SASI Releases HIV Stigma Study

SASI’s new Report, HIV Stigma Study in the Deep South: Descriptive Findings, documents HIV-related stigma in the Deep South by surveying persons living with HIV at HIV medical care facilities and social services organizations in Alabama, Mississippi, North Carolina and South Carolina. HIV-related stigma, particularly internalized stigma, was found to be associated with negative health care outcomes, which has implications for quality of life, mortality, and the spread of HIV.

Among other findings, the study found that persons with higher internalized stigma were more likely to have missed a medical appointment in the last 6 months, to report poorer medication adherence, and to not have an undetectable viral load. These findings add to the growing evidence of the need to address stigma to improve the well-being of individuals living with HIV and to reduce HIV transmission. 

SASI also released two tables related to the literature around HIV-related stigma. The first table, Stigma Intervention Review Summary (2003-2015), summarizes literature reviews that examine interventions designed to reduce HIV-related stigma. Significant gaps in types of interventions, populations studied, and research methodologies remain.

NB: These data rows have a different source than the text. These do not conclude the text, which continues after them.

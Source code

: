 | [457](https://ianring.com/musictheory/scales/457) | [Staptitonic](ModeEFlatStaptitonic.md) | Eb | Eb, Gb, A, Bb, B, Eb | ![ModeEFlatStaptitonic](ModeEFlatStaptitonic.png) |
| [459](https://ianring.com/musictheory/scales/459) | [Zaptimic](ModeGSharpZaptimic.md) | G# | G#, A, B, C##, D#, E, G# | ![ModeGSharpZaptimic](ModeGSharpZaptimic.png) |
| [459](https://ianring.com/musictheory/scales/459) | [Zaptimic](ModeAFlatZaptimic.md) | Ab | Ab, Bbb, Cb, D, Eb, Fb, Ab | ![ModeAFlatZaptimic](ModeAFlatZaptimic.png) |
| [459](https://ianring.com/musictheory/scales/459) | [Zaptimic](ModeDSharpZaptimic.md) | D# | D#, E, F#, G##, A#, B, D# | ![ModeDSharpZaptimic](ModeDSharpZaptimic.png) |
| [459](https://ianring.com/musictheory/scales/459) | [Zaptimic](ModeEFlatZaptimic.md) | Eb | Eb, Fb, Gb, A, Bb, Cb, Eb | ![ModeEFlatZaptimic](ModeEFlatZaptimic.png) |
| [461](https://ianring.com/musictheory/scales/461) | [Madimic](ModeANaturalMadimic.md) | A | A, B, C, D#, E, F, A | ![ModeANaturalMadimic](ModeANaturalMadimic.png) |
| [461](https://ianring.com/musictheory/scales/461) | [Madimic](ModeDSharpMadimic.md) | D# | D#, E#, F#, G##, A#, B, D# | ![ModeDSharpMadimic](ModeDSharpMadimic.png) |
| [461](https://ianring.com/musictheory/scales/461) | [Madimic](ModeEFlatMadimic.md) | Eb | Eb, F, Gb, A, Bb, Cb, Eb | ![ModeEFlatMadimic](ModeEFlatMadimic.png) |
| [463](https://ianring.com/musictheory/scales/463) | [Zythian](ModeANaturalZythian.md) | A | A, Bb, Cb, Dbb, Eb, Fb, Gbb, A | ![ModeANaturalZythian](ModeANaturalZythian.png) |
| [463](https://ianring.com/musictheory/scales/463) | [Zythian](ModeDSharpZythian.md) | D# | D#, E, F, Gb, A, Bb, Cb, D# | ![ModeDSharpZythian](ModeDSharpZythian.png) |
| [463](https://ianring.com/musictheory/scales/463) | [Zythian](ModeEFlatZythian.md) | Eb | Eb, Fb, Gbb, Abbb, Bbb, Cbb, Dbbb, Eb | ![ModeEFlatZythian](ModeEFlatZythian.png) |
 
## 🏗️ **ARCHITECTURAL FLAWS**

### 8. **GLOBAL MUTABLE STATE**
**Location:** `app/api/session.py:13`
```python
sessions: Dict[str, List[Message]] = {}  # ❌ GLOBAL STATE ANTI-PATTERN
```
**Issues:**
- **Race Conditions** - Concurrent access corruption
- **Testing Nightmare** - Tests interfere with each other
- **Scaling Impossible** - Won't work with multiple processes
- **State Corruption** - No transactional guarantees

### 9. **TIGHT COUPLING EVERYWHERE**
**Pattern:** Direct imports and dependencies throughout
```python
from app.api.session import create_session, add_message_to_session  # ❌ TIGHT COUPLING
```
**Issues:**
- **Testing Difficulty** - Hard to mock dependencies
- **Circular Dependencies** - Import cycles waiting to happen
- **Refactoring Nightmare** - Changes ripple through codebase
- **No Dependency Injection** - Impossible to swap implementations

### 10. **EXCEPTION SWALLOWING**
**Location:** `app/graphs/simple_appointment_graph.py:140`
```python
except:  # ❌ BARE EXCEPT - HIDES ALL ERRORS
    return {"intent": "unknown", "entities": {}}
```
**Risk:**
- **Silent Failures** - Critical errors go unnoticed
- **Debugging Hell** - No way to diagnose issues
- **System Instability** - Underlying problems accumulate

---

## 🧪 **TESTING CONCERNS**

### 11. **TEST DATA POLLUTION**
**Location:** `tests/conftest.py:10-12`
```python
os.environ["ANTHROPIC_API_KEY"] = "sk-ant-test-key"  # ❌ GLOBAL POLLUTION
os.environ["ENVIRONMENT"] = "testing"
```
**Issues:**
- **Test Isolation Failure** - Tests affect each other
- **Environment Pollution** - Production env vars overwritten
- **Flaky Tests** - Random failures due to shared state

The second table, Interventions to Address HIV-Related Stigma: Literature Summary, describes articles in peer-reviewed journals that discuss evidence-based interventions to reduce HIV-related stigma. The studies are predominantly conducted in the US and include interventions to reduce stigma at the intervention level, at the community level for health professionals, and at multiple levels including individual and group level.

Stay tuned as SASI releases further analysis related to its HIV Stigma Study. SASI will also be working on adapting existing stigma reduction interventions and/or creating new strategies that are suited to the culture of the Deep South and to advocating for resources for the implementation of these programs.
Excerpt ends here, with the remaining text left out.